O rei  — Devem ter uma causa esses suspiros. Conta-ma; desejamos conhecê-la. Onde se acha teu filho?

A rainha (A Rosencrantz e Guildenstern) — Deixai-nos ficar sós por um momento. (Saem Rosencrantz e Guildenstern) Caro esposo, que coisa eu vi esta noite!

O rei — Que foi, Gertrudes? Como achaste Hamlet?

A rainha  — Tão louco quanto o mar e o vento, quando lutam pelo primado. Em seu desvairo, vendo atrás da cortina algo mexer-se, saca da espada e grita: um rato! um rato! para matar no acume do delírio o bom velho que estava ali escondido.

O rei — Que triste coisa! O mesmo nos tocara, se estivéssemos lá. Sua liberdade implica para todos grande ameaça, para ti, para nós, para qualquer. Como explicar esse ato sanguinário? Hão de culpar-nos, por não termos tido a idéia de prender o desvairado moço, para evitar possíveis males. Mas nosso amor não permitiu sabermos o que quisesse ocultar um mal imundo, só fizemos deixar que nos corroesse a medula vital. Aonde foi ele?

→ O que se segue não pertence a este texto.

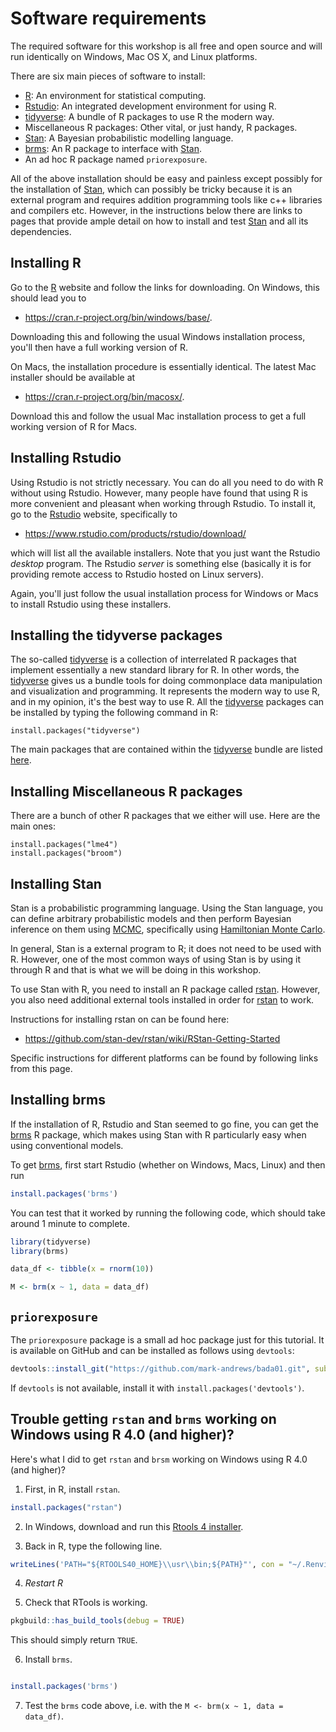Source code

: # Software requirements

The required software for this workshop is all free and open source
and will run identically on Windows, Mac OS X, and Linux platforms.

There are six main pieces of software to install:

-   [R](https://www.r-project.org/): An environment for statistical
    computing.
-   [Rstudio](https://www.rstudio.com/): An integrated development
    environment for using R.
-   [tidyverse](https://www.tidyverse.org/): A bundle of R packages to
    use R the modern way.
-   Miscellaneous R packages: Other vital, or just handy, R packages.
-   [Stan](http://mc-stan.org/): A Bayesian probabilistic modelling
    language.
-   [brms](https://github.com/paul-buerkner/brms): An R package to
    interface with [Stan](http://mc-stan.org/).
-   An ad hoc R package named `priorexposure`.

All of the above installation should be easy and painless except
possibly for the installation of [Stan](http://mc-stan.org/), which can
possibly be tricky because it is an external program and requires
addition programming tools like c++ libraries and compilers etc.
However, in the instructions below there are links to pages that provide
ample detail on how to install and test [Stan](http://mc-stan.org/) and
all its dependencies.

## Installing R

Go to the [R](https://www.r-project.org/) website and follow the links
for downloading. On Windows, this should lead you to

-   <https://cran.r-project.org/bin/windows/base/>.

Downloading this and following the usual Windows installation process,
you\'ll then have a full working version of R.

On Macs, the installation procedure is essentially identical. The latest
Mac installer should be available at

-   <https://cran.r-project.org/bin/macosx/>.

Download this and follow the usual Mac installation process to get a
full working version of R for Macs.

## Installing Rstudio

Using Rstudio is not strictly necessary. You can do all you need to do
with R without using Rstudio. However, many people have found that using
R is more convenient and pleasant when working through Rstudio. To
install it, go to the [Rstudio](https://www.rstudio.com/) website,
specifically to

-   <https://www.rstudio.com/products/rstudio/download/>

which will list all the available installers. Note that you just want
the Rstudio *desktop* program. The Rstudio *server* is something else
(basically it is for providing remote access to Rstudio hosted on Linux
servers).

Again, you\'ll just follow the usual installation process for Windows or
Macs to install Rstudio using these installers.

## Installing the tidyverse packages

The so-called [tidyverse](https://www.tidyverse.org/) is a collection of
interrelated R packages that implement essentially a new standard
library for R. In other words, the
[tidyverse](https://www.tidyverse.org/) gives us a bundle tools for
doing commonplace data manipulation and visualization and programming.
It represents the modern way to use R, and in my opinion, it\'s the best
way to use R. All the [tidyverse](https://www.tidyverse.org/) packages
can be installed by typing the following command in R:

``` {.R}
install.packages("tidyverse")
```

The main packages that are contained within the
[tidyverse](https://www.tidyverse.org/) bundle are listed
[here](https://www.tidyverse.org/packages/).

## Installing Miscellaneous R packages

There are a bunch of other R packages that we either will use. Here are the main ones:
``` {.R}
install.packages("lme4")
install.packages("broom")
```

## Installing Stan

Stan is a probabilistic programming language. Using the Stan language,
you can define arbitrary probabilistic models and then perform Bayesian
inference on them using
[MCMC](https://en.wikipedia.org/wiki/Markov_chain_Monte_Carlo),
specifically using [Hamiltonian Monte
Carlo](https://en.wikipedia.org/wiki/Hamiltonian_Monte_Carlo).

In general, Stan is a external program to R; it does not need to be used
with R. However, one of the most common ways of using Stan is by using
it through R and that is what we will be doing in this workshop.

To use Stan with R, you need to install an R package called
[rstan](http://mc-stan.org/users/interfaces/rstan). However, you also
need additional external tools installed in order for
[rstan](http://mc-stan.org/users/interfaces/rstan) to work.

Instructions for installing rstan on can be found here:

- <https://github.com/stan-dev/rstan/wiki/RStan-Getting-Started>

Specific instructions for different platforms can be found by following links from this page.

## Installing brms

If the installation of R, Rstudio and Stan seemed to go fine, you can
get the [brms](https://github.com/paul-buerkner/brms) R package, which
makes using Stan with R particularly easy when using conventional
models.

To get [brms](https://github.com/paul-buerkner/brms), first start
Rstudio (whether on Windows, Macs, Linux) and then run

```r
install.packages('brms')
```

You can test that it worked by running the following code, which should take around 1 minute to complete.

```r
library(tidyverse)
library(brms)

data_df <- tibble(x = rnorm(10))

M <- brm(x ~ 1, data = data_df)
```

## `priorexposure`

The `priorexposure` package is a small ad hoc package just for this tutorial.
It is available on GitHub and can be installed as follows using `devtools`:
```r
devtools::install_git("https://github.com/mark-andrews/bada01.git", subdir = "priorexposure")
```
If `devtools` is not available, install it with `install.packages('devtools')`.

## Trouble getting `rstan` and `brms` working on Windows using R 4.0 (and higher)?

Here's what I did to get `rstan` and `brsm` working on Windows using R 4.0 (and higher)?

1. First, in R, install `rstan`.
```r
install.packages("rstan")
```

2. In Windows, download and run this [Rtools 4 installer](https://cran.r-project.org/bin/windows/Rtools/rtools40-x86_64.exe).

3. Back in R, type the following line.
```r
writeLines('PATH="${RTOOLS40_HOME}\\usr\\bin;${PATH}"', con = "~/.Renviron")
```

4. *Restart R*

5. Check that RTools is working.
```r
pkgbuild::has_build_tools(debug = TRUE)
```
This should simply return `TRUE`.

6. Install `brms`.
```r

install.packages('brms')
```

7. Test the `brms` code above, i.e. with the `M <- brm(x ~ 1, data = data_df)`.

A rainha — Foi sepultar o corpo de Polônio, de quem tirou a vida. E nisso a insânia, como grão de ouro em meio à ganga impura, se manifesta estreme: chora a morte que ele mesmo causou.

O rei — Ó Gertrudes! saiamos! O sol não beijará de novo os montes, sem que a Hamlet embarquemos. No que toca a esta ação vil, teremos de aceitá-la, justificando-a à custa de artifícios e de nossa grandeza. Ó Guildenstern! (Voltam Rosencrantz e Guildenstern) Amigos, procurai quem vos ajude. Hamlet a delirar matou Polônio, tendo o corpo tirado do aposento da rainha. Falai-lhe com bem jeito, e ponde na capela o pobre morto. Muita pressa, vos peço, nisso tudo. (Saem Rosencrantz e Guildenstern) Convoquemos, Gertrudes, os amigos, para participar-lhes nosso intento e o ato precipitado. É bem possível que desta arte a calúnia, que sussurra tão certeira de um pólo até outro pólo, quanto a bala que no alvo o canhão joga, nos poupe o nome e açoite apenas o ar, sem mais prejuízo. Vamo-nos; minha alma, em discórdia e terror, não se acha calma. (Saem)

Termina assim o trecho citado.